Construction and application of a model for predicting athletes’ injury risk based on machine learning

Abstract Accurate prediction of sports-related injuries is essential for optimizing athlete health and performance. This study evaluated machine learning (ML) models for injury risk in 300 male professional football players (ages 18–28) monitored over two competitive seasons (2021–2022). Injuries were defined as musculoskeletal conditions causing at least one missed training session or match, confirmed via ICD-10 diagnoses. Daily data on training workload, recovery, wellness, heart-rate variability, cumulative minutes played, and injury history were collected. Features were preprocessed with normalization, one-hot encoding, and selected via LASSO regression and recursive feature elimination. Missing data (< 3%) were imputed using multiple imputation by chained equations, and class imbalance was addressed with SMOTE and weighting.
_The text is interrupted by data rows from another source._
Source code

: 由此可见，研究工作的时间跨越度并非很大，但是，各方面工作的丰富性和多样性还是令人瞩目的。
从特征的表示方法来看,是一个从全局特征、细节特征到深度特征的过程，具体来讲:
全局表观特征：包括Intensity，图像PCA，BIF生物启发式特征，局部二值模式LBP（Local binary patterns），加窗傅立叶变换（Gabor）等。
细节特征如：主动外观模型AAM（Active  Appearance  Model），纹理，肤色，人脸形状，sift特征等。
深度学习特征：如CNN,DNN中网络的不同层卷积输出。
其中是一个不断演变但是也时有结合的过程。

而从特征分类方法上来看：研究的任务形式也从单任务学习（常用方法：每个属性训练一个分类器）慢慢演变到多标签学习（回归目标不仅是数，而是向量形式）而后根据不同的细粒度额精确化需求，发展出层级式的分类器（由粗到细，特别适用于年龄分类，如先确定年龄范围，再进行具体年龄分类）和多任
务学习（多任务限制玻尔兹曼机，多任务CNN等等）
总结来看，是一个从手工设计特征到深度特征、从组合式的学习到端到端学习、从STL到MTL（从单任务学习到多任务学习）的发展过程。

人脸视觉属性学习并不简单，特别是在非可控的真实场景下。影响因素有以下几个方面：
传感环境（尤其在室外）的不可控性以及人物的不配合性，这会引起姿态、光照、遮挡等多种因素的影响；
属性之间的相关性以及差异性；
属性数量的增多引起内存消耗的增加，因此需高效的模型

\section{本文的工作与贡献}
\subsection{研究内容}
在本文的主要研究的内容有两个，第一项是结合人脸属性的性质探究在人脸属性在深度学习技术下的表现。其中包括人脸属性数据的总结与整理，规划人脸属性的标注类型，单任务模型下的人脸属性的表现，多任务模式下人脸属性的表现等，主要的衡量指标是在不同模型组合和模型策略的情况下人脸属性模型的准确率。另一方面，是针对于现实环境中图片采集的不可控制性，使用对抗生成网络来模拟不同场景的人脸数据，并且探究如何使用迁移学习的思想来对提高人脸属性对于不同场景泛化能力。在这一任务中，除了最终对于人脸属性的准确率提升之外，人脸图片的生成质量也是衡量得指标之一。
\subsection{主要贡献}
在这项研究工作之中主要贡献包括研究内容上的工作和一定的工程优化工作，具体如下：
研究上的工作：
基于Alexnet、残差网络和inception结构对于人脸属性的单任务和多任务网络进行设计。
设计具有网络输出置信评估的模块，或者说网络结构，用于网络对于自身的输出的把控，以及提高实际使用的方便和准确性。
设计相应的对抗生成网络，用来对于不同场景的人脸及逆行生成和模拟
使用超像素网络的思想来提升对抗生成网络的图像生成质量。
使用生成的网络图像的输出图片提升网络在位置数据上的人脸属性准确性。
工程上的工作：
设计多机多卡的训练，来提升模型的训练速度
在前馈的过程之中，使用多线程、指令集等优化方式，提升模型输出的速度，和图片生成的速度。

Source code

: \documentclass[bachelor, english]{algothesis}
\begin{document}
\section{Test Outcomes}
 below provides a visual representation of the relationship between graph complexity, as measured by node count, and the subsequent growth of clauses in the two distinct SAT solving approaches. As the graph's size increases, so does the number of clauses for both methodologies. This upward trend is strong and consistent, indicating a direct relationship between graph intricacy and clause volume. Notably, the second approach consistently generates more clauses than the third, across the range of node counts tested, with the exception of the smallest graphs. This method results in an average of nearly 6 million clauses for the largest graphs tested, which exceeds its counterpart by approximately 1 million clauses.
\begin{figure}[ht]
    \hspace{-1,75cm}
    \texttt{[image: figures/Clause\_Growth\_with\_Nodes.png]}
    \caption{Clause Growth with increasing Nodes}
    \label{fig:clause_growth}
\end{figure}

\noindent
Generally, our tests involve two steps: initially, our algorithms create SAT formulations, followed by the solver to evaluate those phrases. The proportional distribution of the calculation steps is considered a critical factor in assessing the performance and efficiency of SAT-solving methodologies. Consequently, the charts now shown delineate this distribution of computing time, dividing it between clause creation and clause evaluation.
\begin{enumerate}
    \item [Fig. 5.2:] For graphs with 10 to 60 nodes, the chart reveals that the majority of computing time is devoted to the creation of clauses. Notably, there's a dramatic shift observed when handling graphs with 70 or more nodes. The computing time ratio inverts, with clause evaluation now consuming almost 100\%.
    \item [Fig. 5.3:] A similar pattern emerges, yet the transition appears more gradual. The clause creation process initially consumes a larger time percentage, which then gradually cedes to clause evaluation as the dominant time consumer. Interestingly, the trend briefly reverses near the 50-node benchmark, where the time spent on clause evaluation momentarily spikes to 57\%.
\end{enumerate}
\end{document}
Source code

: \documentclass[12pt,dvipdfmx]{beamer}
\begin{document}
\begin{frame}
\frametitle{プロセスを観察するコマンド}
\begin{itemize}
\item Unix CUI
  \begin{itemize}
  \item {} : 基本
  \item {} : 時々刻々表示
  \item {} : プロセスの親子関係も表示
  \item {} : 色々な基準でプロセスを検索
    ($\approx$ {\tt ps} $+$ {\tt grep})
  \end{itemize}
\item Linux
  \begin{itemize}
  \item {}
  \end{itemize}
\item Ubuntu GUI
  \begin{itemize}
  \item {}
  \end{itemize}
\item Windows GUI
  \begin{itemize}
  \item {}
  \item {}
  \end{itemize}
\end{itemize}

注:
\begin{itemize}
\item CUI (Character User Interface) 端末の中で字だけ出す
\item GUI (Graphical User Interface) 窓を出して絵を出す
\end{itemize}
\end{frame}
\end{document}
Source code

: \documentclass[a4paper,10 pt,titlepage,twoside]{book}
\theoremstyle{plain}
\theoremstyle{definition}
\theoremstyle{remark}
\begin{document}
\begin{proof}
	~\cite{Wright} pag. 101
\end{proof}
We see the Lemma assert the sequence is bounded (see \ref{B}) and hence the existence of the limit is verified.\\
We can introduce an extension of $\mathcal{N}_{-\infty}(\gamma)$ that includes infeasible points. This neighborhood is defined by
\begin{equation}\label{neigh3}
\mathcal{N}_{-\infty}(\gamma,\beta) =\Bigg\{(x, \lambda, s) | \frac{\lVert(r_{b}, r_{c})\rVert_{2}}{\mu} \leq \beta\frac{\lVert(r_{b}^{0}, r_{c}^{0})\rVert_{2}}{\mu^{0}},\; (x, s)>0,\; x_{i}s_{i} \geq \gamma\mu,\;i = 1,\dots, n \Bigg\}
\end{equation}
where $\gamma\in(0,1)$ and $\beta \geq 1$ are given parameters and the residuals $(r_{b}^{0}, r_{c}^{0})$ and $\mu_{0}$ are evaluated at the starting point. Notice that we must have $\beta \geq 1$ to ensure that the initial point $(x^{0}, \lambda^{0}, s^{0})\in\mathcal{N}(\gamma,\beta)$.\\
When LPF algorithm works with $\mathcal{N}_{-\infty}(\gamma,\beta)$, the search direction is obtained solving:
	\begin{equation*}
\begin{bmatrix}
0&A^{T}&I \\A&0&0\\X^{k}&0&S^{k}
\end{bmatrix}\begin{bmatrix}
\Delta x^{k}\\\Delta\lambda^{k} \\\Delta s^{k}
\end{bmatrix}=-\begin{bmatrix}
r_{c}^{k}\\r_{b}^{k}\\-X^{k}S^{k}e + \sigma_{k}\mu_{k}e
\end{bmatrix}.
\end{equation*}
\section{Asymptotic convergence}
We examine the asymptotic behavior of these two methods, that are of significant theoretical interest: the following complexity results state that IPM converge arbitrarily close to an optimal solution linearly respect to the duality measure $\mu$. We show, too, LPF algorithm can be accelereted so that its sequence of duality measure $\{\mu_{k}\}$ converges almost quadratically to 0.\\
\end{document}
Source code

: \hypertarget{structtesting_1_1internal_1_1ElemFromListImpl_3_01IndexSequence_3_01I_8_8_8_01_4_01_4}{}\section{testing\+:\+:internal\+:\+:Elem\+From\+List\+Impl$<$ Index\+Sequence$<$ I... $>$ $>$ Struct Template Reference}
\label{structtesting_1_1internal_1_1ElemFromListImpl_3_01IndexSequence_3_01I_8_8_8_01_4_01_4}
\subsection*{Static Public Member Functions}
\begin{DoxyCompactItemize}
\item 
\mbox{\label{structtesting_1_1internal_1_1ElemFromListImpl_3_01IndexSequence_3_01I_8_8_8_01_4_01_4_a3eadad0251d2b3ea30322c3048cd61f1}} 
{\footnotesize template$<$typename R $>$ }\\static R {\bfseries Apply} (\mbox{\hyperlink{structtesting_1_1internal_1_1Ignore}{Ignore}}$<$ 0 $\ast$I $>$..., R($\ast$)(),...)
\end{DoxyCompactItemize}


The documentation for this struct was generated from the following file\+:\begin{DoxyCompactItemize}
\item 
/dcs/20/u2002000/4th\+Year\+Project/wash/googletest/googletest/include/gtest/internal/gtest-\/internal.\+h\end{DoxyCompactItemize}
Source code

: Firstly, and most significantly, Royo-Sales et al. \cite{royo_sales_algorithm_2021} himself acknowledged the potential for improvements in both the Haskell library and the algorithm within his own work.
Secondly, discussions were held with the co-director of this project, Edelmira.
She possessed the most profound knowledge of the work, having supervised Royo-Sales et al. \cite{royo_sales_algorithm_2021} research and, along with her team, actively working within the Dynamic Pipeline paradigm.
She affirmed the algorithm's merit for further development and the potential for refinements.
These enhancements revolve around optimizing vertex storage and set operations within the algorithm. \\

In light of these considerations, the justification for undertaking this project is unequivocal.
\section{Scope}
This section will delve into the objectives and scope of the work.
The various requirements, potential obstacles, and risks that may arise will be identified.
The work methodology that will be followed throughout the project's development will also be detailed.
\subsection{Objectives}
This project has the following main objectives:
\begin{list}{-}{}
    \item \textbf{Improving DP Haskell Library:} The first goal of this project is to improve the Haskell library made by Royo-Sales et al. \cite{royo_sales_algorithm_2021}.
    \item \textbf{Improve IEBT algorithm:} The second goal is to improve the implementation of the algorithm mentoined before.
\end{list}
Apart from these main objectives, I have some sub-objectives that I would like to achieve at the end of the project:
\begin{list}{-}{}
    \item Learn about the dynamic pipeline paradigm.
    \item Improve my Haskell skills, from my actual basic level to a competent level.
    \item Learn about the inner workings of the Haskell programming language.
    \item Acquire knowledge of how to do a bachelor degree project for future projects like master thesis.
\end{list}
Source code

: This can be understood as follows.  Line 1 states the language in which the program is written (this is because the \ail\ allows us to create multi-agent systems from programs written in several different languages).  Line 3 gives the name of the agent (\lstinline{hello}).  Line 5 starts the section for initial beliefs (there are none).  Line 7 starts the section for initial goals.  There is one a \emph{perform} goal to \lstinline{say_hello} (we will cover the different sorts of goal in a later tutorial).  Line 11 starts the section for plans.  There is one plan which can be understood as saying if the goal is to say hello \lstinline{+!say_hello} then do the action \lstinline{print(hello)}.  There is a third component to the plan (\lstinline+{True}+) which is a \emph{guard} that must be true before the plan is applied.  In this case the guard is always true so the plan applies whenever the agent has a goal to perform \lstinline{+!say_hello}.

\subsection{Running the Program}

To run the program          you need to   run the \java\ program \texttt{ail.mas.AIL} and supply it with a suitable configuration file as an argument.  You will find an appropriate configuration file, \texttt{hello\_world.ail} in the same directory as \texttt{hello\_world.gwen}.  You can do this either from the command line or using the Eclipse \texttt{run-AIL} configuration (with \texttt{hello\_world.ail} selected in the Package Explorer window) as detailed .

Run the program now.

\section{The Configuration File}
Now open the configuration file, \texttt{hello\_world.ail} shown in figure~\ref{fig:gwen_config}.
Logistic regression, decision tree, and random forest models were trained using 10-fold cross-validation and evaluated for accuracy, precision, recall, F1-score, and AUC. Random forests outperformed other models, achieving accuracy 85.6 ± 2.1%, precision 82.1 ± 1.9%, recall 80.3 ± 2.4%, F1-score 81.2 ± 2.2%, and AUC 90.5 ± 1.6%. Explainable AI techniques, including SHAP and LIME, identified prior injury, training intensity, and recovery time as the strongest predictors, enabling individualized risk assessment. These findings demonstrate that ensemble ML methods provide robust, interpretable, and actionable insights for injury prevention, supporting data-driven strategies to optimize training and reduce injury incidence. Future work should expand validation across multiple sports and integrate additional physiological and genetic factors to enhance predictive accuracy and generalizability.